(Document images with source code)
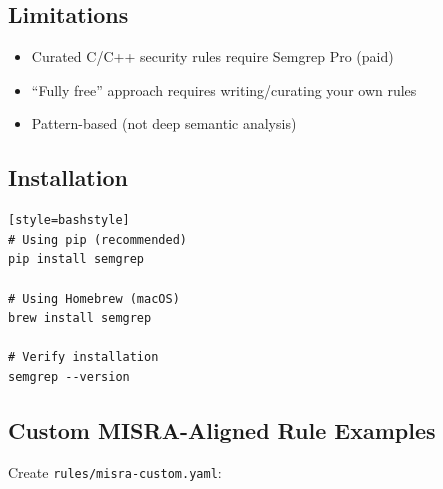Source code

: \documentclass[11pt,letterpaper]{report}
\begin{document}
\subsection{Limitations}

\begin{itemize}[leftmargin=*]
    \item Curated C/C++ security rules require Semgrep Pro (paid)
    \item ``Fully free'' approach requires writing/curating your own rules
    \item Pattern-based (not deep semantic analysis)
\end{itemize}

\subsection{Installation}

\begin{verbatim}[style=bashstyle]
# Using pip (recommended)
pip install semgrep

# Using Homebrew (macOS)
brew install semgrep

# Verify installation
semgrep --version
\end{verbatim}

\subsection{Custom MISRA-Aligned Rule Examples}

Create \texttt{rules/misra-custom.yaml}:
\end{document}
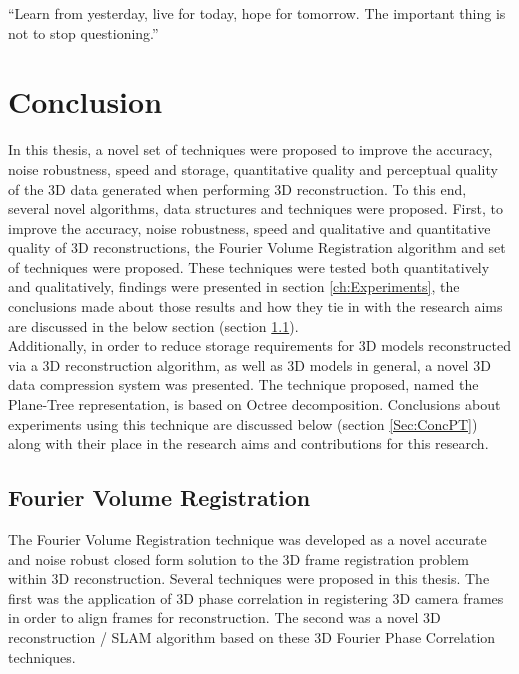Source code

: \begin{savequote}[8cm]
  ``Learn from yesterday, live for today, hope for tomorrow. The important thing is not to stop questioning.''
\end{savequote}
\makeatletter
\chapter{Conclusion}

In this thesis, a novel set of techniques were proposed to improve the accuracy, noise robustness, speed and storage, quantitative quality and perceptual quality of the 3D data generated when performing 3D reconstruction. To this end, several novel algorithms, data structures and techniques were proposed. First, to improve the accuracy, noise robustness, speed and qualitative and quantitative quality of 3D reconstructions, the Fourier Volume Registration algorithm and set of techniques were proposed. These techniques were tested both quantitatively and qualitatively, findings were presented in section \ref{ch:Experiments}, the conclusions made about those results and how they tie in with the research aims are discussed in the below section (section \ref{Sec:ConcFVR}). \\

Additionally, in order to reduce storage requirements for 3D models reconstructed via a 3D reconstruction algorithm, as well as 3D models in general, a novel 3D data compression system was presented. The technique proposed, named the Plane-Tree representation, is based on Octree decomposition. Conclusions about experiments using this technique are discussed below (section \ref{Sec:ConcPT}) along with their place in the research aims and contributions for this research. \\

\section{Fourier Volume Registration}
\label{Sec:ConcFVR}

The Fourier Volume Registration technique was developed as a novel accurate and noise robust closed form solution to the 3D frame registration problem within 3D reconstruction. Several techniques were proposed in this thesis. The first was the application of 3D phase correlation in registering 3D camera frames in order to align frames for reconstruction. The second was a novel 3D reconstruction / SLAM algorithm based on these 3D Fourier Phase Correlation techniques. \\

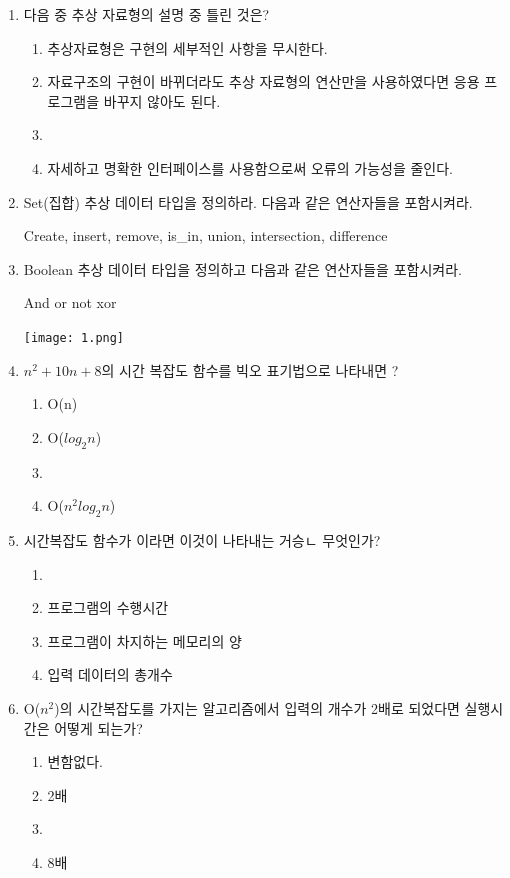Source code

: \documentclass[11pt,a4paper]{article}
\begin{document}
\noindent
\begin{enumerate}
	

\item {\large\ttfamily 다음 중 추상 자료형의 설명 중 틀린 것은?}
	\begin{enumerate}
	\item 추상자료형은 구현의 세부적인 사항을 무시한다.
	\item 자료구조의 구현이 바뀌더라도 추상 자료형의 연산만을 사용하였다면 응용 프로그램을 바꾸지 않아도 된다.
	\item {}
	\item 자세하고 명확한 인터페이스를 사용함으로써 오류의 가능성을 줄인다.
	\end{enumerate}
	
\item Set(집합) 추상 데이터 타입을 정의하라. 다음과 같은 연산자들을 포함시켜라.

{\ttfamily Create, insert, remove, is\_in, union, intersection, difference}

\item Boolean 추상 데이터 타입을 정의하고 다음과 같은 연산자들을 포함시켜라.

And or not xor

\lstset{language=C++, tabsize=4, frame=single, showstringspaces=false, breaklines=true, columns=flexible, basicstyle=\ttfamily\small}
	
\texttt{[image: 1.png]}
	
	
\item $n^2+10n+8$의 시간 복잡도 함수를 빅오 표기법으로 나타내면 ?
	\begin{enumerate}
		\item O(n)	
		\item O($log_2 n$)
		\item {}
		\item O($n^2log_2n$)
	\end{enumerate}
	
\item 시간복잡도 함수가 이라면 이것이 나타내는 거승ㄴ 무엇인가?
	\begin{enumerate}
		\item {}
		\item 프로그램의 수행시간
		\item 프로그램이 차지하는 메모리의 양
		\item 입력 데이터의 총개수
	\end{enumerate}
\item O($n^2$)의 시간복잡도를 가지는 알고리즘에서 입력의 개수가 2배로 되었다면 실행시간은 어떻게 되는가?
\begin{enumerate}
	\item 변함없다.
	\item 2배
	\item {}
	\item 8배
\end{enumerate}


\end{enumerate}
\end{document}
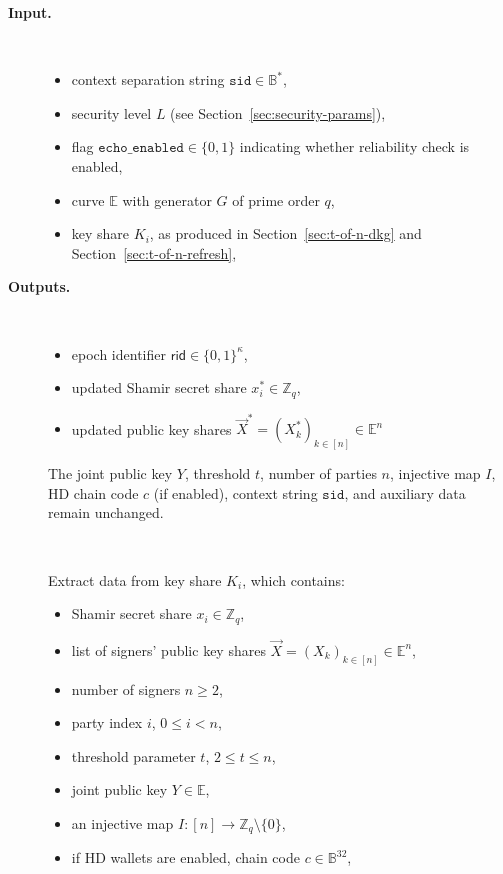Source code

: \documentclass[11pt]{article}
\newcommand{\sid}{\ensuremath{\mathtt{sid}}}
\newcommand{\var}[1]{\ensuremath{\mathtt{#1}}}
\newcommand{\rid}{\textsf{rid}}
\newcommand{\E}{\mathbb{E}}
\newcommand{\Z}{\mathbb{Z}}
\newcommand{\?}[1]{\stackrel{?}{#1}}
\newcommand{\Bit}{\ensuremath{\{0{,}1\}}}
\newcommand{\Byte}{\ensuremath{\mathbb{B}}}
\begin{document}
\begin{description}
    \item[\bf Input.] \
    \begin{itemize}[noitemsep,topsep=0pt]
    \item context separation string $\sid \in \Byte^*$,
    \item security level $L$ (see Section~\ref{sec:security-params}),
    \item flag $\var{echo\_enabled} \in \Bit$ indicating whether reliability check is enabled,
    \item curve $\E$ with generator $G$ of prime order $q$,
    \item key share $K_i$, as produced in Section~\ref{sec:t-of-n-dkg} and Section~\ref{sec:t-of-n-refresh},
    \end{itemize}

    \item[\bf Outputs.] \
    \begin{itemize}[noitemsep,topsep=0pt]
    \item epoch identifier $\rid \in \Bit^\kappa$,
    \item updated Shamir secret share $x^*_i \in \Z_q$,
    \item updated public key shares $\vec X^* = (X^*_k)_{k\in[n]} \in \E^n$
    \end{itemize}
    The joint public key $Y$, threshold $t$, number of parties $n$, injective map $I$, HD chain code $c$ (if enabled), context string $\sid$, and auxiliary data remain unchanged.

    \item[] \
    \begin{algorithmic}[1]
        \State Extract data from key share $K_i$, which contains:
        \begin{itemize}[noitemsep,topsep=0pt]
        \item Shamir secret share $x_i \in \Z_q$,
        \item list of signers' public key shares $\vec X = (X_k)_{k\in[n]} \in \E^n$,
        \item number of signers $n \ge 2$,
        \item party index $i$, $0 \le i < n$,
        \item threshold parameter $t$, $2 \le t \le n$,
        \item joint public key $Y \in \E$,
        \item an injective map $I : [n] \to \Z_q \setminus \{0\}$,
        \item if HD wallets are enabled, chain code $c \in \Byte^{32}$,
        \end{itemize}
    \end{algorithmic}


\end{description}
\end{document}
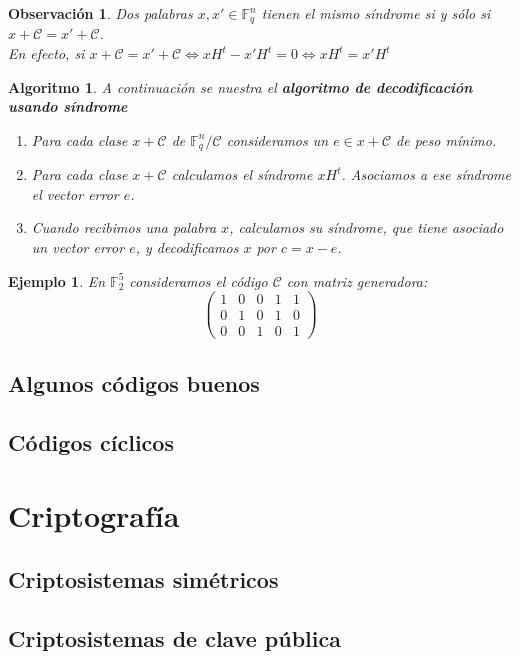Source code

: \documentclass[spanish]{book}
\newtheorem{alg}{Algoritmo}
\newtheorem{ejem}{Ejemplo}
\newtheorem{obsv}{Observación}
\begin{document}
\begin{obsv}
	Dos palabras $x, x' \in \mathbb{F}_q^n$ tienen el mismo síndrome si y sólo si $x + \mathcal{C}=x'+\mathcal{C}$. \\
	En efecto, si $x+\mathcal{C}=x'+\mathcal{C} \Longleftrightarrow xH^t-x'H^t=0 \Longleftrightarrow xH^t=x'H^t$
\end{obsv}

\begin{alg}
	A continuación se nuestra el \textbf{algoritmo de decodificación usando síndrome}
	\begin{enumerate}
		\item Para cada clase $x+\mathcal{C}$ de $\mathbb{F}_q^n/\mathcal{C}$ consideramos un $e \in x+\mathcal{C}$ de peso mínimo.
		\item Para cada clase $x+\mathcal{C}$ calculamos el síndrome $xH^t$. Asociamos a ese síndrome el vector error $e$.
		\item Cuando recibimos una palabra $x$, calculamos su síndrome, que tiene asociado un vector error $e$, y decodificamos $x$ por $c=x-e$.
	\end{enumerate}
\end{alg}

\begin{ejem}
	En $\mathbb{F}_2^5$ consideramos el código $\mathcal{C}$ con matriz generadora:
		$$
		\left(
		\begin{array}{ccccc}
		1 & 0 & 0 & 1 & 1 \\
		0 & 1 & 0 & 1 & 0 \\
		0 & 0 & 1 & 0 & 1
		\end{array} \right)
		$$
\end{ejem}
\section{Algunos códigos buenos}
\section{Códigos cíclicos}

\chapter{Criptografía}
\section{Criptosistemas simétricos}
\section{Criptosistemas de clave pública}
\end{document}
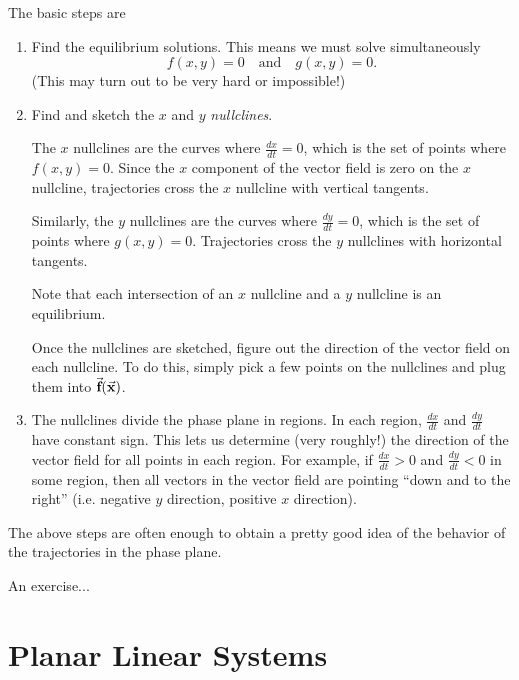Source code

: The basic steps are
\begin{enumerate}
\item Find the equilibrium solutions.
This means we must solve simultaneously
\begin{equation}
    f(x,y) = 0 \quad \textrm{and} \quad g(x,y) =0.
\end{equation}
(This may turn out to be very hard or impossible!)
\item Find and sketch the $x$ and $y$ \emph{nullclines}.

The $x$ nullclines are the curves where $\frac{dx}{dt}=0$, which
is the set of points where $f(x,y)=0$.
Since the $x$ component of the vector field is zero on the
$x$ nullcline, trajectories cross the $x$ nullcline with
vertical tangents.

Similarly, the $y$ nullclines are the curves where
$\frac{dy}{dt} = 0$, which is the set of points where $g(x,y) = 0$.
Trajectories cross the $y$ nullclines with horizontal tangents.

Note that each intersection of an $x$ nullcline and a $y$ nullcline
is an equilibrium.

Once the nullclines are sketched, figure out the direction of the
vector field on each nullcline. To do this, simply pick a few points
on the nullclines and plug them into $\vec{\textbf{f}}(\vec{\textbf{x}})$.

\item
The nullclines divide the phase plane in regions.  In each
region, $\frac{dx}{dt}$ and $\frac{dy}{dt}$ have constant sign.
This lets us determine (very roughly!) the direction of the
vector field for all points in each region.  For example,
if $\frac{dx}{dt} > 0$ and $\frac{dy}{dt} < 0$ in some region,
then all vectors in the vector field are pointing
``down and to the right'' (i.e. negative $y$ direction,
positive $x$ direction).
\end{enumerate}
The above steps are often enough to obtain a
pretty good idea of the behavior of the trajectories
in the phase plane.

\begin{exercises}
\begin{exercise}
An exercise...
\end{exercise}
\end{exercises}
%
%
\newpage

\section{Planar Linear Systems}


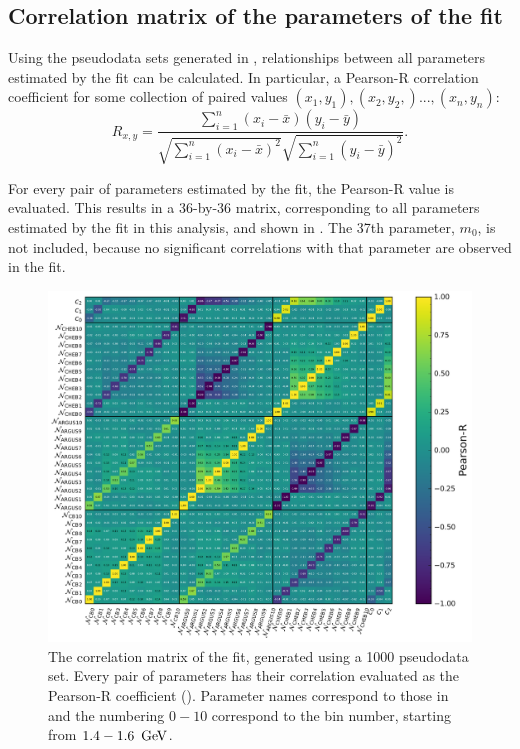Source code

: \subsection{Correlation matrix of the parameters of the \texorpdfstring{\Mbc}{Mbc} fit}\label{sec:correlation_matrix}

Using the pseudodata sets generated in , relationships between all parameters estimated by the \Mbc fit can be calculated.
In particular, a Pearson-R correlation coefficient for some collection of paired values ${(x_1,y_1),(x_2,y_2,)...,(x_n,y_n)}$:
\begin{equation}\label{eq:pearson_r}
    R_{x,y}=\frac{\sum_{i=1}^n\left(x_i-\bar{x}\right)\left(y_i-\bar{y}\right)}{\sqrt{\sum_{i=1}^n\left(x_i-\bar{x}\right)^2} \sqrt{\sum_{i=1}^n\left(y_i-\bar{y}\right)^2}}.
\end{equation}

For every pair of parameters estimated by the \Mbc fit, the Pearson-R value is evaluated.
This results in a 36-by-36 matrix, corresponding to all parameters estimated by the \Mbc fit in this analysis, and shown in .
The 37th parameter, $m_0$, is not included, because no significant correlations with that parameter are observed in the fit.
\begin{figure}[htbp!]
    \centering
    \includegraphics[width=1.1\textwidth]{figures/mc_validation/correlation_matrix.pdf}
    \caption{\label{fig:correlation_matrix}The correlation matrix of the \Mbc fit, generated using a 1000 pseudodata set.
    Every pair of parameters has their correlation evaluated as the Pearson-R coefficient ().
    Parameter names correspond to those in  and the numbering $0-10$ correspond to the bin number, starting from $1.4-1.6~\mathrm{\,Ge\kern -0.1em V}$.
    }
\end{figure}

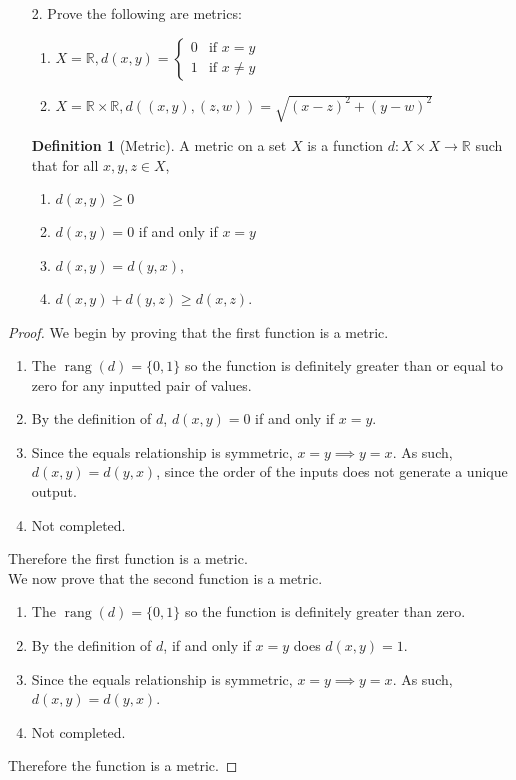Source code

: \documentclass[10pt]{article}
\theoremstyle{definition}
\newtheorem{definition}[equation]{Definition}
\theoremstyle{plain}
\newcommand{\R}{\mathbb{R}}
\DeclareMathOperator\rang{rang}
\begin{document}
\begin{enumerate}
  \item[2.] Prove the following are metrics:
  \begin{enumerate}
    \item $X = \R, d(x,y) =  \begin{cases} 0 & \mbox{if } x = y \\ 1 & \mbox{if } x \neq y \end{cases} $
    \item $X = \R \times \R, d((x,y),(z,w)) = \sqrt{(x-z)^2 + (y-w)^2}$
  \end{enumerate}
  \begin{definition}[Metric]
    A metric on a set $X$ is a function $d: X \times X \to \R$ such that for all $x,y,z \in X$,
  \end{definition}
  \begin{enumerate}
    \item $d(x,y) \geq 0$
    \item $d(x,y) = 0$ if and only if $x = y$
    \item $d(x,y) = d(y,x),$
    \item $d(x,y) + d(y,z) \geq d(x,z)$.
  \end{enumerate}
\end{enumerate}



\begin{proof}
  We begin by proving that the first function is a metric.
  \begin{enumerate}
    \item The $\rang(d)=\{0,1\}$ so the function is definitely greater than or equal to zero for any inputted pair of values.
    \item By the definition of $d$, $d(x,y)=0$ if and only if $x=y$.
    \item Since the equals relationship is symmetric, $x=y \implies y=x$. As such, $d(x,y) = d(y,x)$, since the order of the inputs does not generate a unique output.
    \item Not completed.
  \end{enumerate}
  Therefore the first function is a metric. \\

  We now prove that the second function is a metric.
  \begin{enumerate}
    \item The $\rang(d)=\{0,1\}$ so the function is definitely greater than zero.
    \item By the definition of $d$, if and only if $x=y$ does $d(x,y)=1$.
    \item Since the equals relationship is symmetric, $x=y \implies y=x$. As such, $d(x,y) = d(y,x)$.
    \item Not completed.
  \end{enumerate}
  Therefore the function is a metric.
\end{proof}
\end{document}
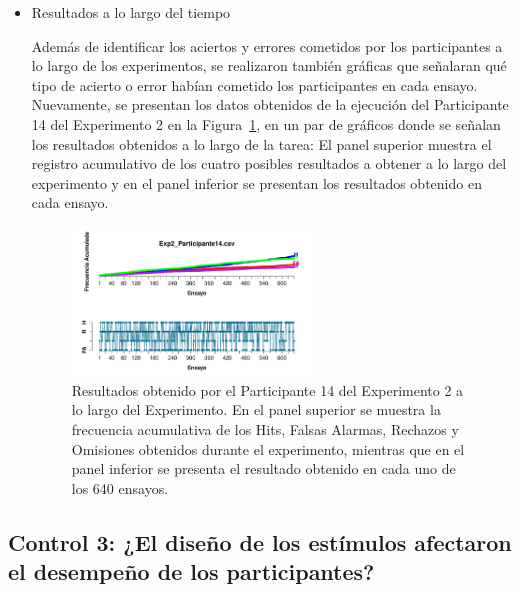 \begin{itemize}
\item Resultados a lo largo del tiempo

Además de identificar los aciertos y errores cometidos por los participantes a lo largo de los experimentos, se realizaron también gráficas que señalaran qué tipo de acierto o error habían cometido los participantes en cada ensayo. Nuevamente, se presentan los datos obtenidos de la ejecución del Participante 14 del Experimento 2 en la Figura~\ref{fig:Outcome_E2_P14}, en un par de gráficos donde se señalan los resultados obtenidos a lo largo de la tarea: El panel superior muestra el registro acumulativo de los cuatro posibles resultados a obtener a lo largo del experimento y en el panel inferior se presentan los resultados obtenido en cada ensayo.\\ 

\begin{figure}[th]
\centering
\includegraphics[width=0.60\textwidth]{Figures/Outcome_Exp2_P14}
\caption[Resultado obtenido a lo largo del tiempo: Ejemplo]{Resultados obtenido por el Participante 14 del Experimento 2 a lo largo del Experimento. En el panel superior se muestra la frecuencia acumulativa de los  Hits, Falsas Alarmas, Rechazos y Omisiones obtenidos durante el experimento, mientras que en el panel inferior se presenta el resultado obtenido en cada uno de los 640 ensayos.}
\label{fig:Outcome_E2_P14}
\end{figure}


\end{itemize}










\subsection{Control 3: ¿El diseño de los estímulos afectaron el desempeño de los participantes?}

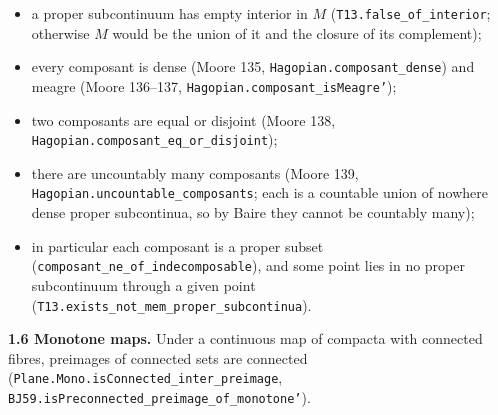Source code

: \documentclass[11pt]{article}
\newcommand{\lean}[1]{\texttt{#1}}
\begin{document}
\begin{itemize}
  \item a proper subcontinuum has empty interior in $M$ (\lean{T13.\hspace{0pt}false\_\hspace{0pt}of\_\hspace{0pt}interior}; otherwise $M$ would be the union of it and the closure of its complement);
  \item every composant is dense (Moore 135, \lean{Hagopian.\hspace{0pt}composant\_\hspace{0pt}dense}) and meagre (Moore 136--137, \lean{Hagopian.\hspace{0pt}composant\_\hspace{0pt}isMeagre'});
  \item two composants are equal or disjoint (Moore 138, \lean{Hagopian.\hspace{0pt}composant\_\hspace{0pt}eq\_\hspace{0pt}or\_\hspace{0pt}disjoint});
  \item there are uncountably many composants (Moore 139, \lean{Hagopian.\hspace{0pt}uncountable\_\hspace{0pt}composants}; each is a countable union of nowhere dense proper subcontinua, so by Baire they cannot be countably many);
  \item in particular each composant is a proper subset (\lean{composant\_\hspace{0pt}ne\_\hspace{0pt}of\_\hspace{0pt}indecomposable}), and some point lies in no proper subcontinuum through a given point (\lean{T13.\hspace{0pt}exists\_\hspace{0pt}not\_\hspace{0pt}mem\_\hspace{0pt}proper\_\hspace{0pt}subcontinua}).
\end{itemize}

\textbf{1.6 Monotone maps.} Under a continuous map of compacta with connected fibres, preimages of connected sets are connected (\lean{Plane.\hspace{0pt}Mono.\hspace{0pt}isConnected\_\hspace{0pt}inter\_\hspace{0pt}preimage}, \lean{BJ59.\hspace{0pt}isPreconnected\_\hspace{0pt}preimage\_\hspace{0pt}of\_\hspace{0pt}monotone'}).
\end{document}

ASSIGNED TASK
Please report only the count of lines in the entries above where the word "label" appears.

REPLY
5